1.2 Justify the importance of your IB topic and gaps.
Currently, the attractiveness of FDI is the main strategic development issue globally particularly for emerging markets. The IB topic is selected because FDI have long term engagement with investment of host countries. In addition, FDI is attractive for its ability to increase economic growth by developing local investment, employment opportunities, and added value by MNEs. Moreover, FDI can boost host nation’s economic growth by providing the required capital, create jobs, and generate productivity spillovers and transfer technology and know-how (Lederman, Mengistae & Xu 2013, p. 3640). Much as FDI play helps host nations in terms of transferring technology and know-how, attracting FDI is not a guarantee to economic growth. Previous findings show that the importance of FDI on economic growth relies on structural conditions as well as macroeconomic factors (Farole & Winkler 2014, p. 102). Due to the importance of FDI on manufacturing sector, findings are ambiguous. Furthermore, because of uncertainty, investigations in broader contexts might be important in detailed understanding and suitable recommendation.
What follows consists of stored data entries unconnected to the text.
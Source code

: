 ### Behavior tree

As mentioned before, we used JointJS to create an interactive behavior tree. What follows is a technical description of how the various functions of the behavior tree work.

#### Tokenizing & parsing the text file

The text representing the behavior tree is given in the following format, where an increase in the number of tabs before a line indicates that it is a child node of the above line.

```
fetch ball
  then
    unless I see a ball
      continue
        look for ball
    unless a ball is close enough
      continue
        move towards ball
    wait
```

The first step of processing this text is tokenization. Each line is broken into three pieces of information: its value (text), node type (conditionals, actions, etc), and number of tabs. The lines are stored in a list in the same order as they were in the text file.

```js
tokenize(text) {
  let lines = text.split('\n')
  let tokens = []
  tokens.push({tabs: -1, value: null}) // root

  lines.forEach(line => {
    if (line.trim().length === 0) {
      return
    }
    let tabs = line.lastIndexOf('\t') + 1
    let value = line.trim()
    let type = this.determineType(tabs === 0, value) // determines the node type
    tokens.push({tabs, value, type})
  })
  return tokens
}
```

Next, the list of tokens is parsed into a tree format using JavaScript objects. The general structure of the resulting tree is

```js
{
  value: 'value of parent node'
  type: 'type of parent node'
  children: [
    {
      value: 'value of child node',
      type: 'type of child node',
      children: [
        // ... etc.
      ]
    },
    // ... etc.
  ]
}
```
The objective of this report is to explore how FDI impact the economic sector in 50 emerging markets.
1.4 Outline of the report
The report is divided into five sections. Section 1 introduces and justifies the report idea while outline the objective and importance of the selected topic. In section 2, critical overview of the literature is provided and the conceptual framework. Section 3 presents data collection strategy, data sources and data analysis strategy. Section four concentrates on descriptive data and preliminary results while section five presents a summary of key findings and recommendations.
2.0 Literature review
2.1 Effects of MNEs on host nations’ trade
To penetrate into an emerging market and become successful, it is necessary for the organisation to be a proficient manufacturer, properly manage its international promotion and distribution activities that are related to considerable fixed costs (Lederman, Mengistae and Xu 2013, p. 3637). A few domestic companies in emerging markets have the skills and resources to take these challenges. Nonetheless, MNEs affiliates in emerging markets have the ability to set up export activities because they can benefit from their international network of the whole corporations. The agreements with other departments of the corporation offer a detailed understanding of global market conditions, access to distribution channels and overseas markets. MNEs are bigger than domestic organisation and can be in a position to meet the significant fixed expenses for communication, transport and financial services required for export tasks (Roberts, Kayande & Srivastava 2015, p. 246). Investigating the effects of FDI on host nations’ business performance is imperative in differentiating between indirect and direct effects. With respect to direct impacts FDI on host nation, previous literature categorise exports and MNEs activities into groups based on production features;
- Processing of local available raw material
- Converting imports or substitutes products for exports
- Export of final products
- Labor intensive and vertically integrated global industries
2.1.1 Processing of local available raw material
In processing available local raw material, MNEs have a greater ability compared to local firms in emerging markets (Williamson 2015, p. 221). A fact attributed to MNEs business agreements, marketing abilities, sophisticated technology and know-how. Specially, for emerging markets that lack these assets, MNEs may be the available options to enhance exports....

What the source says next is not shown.